Acrylic? These tend to be flexible, slippery plastics. Are you sure it isn't styrene or polyester resin? Or maybe acetal plastic?

I'd go with Don's advice and use cyanoacrylate (CA), commonly called super glue. I'm not hard up on the "go cheap" rule -- I buy a 2 oz container of Gorilla Glue (the CA version, not the brown stuff), Sinbad, Jet, or Zap. They all work well. Buy a pack of disposable applicator tips. After spreading the glue, pull the applicator tip off and throw it away, then wipe the bottle with a rag moistened in acetone, and those big containers last for a long, long time. Some companies sell various viscosities; I tend to like the thicker stuff. You can also buy accelerants to spray on after you position the parts to get them to cure faster.

Basically, though, if you've tried other adhesives, and they cured without damaging the plastic (48 hrs, to be sure), then they're fine to use. Acetal plastics can also be quite slippery, and many times adhesion is improved by roughing up the parts to be joined with 400 grit sandpaper before applying glue.

Don is right about testing SOLVENT-based paints before you use them, but I've never heard of an acrylic paint damaging plastic before. Again, test before use, and then use whatever works best for you. I believe that Krylon is a solvent based paint, so you're probably fine. Sometimes manufacturers recommend products to keep their lawyers happy, or because they own the other brand as well.


----------



## SBRacing (Mar 11, 2015)

Thanks for saying CA is super glue. Never would have known that. And yes I just verified on CMR website...

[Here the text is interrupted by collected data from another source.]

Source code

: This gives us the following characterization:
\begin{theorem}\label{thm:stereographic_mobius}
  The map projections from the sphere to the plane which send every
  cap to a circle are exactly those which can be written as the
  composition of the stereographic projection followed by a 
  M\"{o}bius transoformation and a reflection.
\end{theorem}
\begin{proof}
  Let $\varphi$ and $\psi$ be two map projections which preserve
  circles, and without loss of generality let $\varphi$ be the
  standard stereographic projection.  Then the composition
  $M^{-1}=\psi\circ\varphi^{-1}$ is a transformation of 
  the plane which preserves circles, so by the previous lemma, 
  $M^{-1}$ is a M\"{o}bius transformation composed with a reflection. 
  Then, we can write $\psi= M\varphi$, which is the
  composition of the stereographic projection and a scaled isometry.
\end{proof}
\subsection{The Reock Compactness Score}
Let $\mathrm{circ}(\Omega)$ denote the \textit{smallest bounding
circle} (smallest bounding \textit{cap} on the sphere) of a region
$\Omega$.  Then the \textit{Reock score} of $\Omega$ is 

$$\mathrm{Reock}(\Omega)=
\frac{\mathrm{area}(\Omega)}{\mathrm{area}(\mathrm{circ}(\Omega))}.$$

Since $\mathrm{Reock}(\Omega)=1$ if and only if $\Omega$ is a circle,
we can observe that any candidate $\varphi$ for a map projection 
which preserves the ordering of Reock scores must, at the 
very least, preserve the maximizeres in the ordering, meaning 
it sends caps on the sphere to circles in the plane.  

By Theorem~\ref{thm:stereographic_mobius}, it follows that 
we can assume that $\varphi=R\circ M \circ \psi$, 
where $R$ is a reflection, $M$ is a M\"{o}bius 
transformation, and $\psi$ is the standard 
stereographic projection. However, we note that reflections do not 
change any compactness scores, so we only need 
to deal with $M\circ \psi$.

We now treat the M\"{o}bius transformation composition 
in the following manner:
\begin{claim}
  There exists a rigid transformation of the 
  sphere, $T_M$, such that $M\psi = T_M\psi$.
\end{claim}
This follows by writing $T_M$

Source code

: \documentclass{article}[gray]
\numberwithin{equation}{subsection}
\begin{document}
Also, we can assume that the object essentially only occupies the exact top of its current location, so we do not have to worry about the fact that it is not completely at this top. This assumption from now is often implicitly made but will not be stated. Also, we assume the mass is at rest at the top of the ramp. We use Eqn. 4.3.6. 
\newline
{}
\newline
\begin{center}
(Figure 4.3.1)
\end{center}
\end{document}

"Kit features laser cut acrylic parts, tanks, piping and signs, everything you see is included in the kit (rolling stock not included). Tab and slot construction, detailed instructions and photos help with assembly."


----------



## CTValleyRR (Jul 26, 2014)

SBRacing said:


> Thanks for saying CA is super glue. Never would have known that. And yes I just verified on CMR website...
> 
> "Kit features laser cut acrylic parts, tanks, piping and signs, everything you see is included in the kit (rolling stock not included). Tab and slot construction, detailed instructions and photos help with assembly."


And yet thousands, probably millions don't know that, so forgive me for not knowing you weren't one of them. I have personally participated in several threads in which people recommed CA, only to have someone either ask if super glue would work, or recommend it separately from CA.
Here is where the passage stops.